» INSTRUCTIONS TO FOLLOW
Word for word, restate the entries below from their first line through the line that contains "第二行是一个整数$k$，表示迷宫中门和墙的总数。".

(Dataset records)
------------

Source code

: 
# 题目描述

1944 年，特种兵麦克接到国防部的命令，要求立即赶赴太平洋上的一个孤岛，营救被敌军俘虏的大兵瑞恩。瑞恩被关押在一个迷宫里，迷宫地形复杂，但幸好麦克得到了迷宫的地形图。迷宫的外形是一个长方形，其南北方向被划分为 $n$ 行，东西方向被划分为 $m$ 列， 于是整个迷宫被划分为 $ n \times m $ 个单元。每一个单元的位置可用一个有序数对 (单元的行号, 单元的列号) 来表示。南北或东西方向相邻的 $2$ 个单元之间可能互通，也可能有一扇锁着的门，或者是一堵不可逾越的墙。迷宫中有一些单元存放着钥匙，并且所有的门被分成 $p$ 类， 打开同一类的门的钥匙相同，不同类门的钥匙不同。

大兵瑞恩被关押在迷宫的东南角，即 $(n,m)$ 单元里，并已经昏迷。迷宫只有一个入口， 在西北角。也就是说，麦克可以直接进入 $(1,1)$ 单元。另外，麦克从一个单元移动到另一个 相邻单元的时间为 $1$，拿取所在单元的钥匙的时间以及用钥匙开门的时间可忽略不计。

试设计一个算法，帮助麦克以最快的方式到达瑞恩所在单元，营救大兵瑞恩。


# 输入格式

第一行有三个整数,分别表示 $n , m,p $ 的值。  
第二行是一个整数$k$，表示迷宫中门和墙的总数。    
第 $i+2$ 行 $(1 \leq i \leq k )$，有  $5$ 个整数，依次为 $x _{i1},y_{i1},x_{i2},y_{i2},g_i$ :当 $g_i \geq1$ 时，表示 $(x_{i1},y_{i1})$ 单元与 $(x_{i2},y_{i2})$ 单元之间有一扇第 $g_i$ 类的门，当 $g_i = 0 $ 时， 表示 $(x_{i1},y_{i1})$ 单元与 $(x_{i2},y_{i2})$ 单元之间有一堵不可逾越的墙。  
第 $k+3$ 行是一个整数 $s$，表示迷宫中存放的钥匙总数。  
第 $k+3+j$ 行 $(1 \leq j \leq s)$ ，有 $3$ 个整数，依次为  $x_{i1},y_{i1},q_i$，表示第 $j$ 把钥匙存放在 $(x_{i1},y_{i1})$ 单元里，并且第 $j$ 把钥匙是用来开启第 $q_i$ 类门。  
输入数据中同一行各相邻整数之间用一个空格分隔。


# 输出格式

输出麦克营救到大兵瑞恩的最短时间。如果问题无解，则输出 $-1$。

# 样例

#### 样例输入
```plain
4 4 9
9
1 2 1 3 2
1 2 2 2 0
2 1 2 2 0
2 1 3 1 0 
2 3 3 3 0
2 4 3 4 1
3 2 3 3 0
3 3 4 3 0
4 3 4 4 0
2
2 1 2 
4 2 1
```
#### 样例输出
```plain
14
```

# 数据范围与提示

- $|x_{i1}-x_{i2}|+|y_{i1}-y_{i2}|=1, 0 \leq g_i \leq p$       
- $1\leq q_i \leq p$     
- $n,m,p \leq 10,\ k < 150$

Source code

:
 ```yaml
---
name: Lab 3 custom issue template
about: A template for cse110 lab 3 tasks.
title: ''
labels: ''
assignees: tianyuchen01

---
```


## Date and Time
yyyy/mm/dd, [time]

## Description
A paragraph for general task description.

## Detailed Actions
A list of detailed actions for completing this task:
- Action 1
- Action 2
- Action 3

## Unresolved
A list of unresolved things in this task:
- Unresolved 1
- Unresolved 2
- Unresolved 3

------------

» SOLUTION FOR THIS EXERCISE
Source code

: 
# 题目描述

1944 年，特种兵麦克接到国防部的命令，要求立即赶赴太平洋上的一个孤岛，营救被敌军俘虏的大兵瑞恩。瑞恩被关押在一个迷宫里，迷宫地形复杂，但幸好麦克得到了迷宫的地形图。迷宫的外形是一个长方形，其南北方向被划分为 $n$ 行，东西方向被划分为 $m$ 列， 于是整个迷宫被划分为 $ n \times m $ 个单元。每一个单元的位置可用一个有序数对 (单元的行号, 单元的列号) 来表示。南北或东西方向相邻的 $2$ 个单元之间可能互通，也可能有一扇锁着的门，或者是一堵不可逾越的墙。迷宫中有一些单元存放着钥匙，并且所有的门被分成 $p$ 类， 打开同一类的门的钥匙相同，不同类门的钥匙不同。

大兵瑞恩被关押在迷宫的东南角，即 $(n,m)$ 单元里，并已经昏迷。迷宫只有一个入口， 在西北角。也就是说，麦克可以直接进入 $(1,1)$ 单元。另外，麦克从一个单元移动到另一个 相邻单元的时间为 $1$，拿取所在单元的钥匙的时间以及用钥匙开门的时间可忽略不计。

试设计一个算法，帮助麦克以最快的方式到达瑞恩所在单元，营救大兵瑞恩。


# 输入格式

第一行有三个整数,分别表示 $n , m,p $ 的值。  
第二行是一个整数$k$，表示迷宫中门和墙的总数。    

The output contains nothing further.